Bakersfield, CA asked in Small Claims, Employment Law and Employment Discrimination for California

Q: Is there any legal action I can take against my job that has not given me any hours but has not fired me?

I worked at a job for a little over a month but after an altercation with a coworker, my hours were reduced to none without any explanation. The altercation was nothing more than a loud argument that resulted in the coworker and I being face-to-face with one another. Without an explanation, my hours were reduced to zero and while I have tried to get in contact with the manager about (via text message and physical presence) this, I am constantly being told excuses as to why I cannot speak to any management. I was not interviewed for this altercation or asked about my side, however, the coworker I argued with was. There were witnesses that can attest to this interaction and can testify that the employee I argued with has done this before with employees before me. Each faced the same punishment as a result. Is there any legal action I can take concerning this matter? I never received an official statement of termination. I can also provide more details if needed. Thank you

3 Lawyer Answers

A: You are considered to be an at will employee unless you had an agreement with your employer to the contrary. The employer of an at will employee can discipline or terminate the employee at any time and for any reason or even no reason at all. Having an altercation with a co-worker, regardless of who is at fault, who instigated it, and how minor that altercation, is more than enough justification for an employer to terminate or cut hours to zero without facing legal recourse. The only way it could create legal liability is if you could prove the employer acted as it did because of your membership in a protected class of people or because you had engaged in legally protected conduct.

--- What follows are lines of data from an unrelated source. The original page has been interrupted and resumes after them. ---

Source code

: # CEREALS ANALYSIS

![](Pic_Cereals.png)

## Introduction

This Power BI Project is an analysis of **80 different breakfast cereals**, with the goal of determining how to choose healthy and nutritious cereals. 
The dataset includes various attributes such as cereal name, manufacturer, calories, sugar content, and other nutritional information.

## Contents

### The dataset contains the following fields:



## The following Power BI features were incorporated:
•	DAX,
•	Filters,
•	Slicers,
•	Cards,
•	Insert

Do not be misled by the answer of Mr. Arrasmith that is actually generated by a computer using AI technology. I have seen literally dozens of answers posted by him with misleading and downright wrong information because AI technology is not all it is cracked up to be. Here, for instance, "his" answer suggests that a constructive discharge constituted a wrongful termination. That is absolutely not the case. A Constructive Discharge finding only satisfies one of several elements that need to be satisfied to make a finding of Wrongful Termination.

Be careful.

Good luck to you.

A: You can contact the California Labor Commissioner, who will investigate and take action if necessary and appropriate. You should prepare a chronology of the events, list all your witnesses and keep all your important documents, which you will copy and make available for their investigation.

If legal action is appropriate, the Labor Commissioner will take that action.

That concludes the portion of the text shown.